▶ Directions: Quote all lines below exactly. Images stay out.

▶ Records for this task:
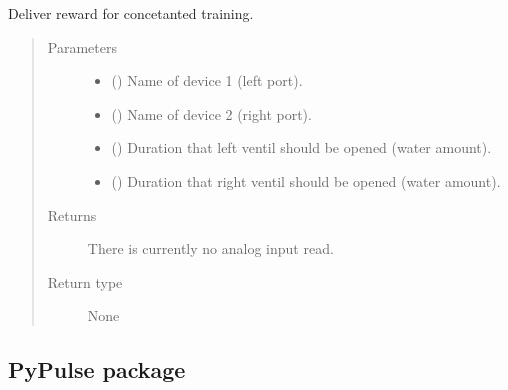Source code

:\documentclass[letterpaper,10pt,english]{sphinxmanual}
\begin{document}
\begin{fulllineitems}
\label{\detokenize{NoSeMazeController/HelperFunctions:HelperFunctions.Reward.deliver_reward_static_two}}
\pysigstartsignatures
{}
\pysigstopsignatures
\sphinxAtStartPar
Deliver reward for concetanted training.
\begin{quote}\begin{description}
\item[{Parameters}] \leavevmode\begin{itemize}
\item {} 
\sphinxAtStartPar
{} () \textendash{} Name of device 1 (left port).

\item {} 
\sphinxAtStartPar
{} () \textendash{} Name of device 2 (right port).

\item {} 
\sphinxAtStartPar
{} () \textendash{} Duration that left ventil should be opened (water amount).

\item {} 
\sphinxAtStartPar
{} () \textendash{} Duration that right ventil should be opened (water amount).

\end{itemize}

\item[{Returns}] \leavevmode
\sphinxAtStartPar
{} \textendash{} There is currently no analog input read.

\item[{Return type}] \leavevmode
\sphinxAtStartPar
None

\end{description}\end{quote}

\end{fulllineitems}


\sphinxstepscope


\subsection{PyPulse package}
\label{\detokenize{NoSeMazeController/PyPulse:pypulse-package}}\label{\detokenize{NoSeMazeController/PyPulse::doc}}
\end{document}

▶ Output of the task:
Source code

:\documentclass[letterpaper,10pt,english]{sphinxmanual}
\begin{document}
\begin{fulllineitems}
\label{\detokenize{NoSeMazeController/HelperFunctions:HelperFunctions.Reward.deliver_reward_static_two}}
\pysigstartsignatures
{}
\pysigstopsignatures
\sphinxAtStartPar
Deliver reward for concetanted training.
\begin{quote}\begin{description}
\item[{Parameters}] \leavevmode\begin{itemize}
\item {} 
\sphinxAtStartPar
{} () \textendash{} Name of device 1 (left port).

\item {} 
\sphinxAtStartPar
{} () \textendash{} Name of device 2 (right port).

\item {} 
\sphinxAtStartPar
{} () \textendash{} Duration that left ventil should be opened (water amount).

\item {} 
\sphinxAtStartPar
{} () \textendash{} Duration that right ventil should be opened (water amount).

\end{itemize}

\item[{Returns}] \leavevmode
\sphinxAtStartPar
{} \textendash{} There is currently no analog input read.

\item[{Return type}] \leavevmode
\sphinxAtStartPar
None

\end{description}\end{quote}

\end{fulllineitems}


\sphinxstepscope


\subsection{PyPulse package}
\label{\detokenize{NoSeMazeController/PyPulse:pypulse-package}}\label{\detokenize{NoSeMazeController/PyPulse::doc}}
\end{document}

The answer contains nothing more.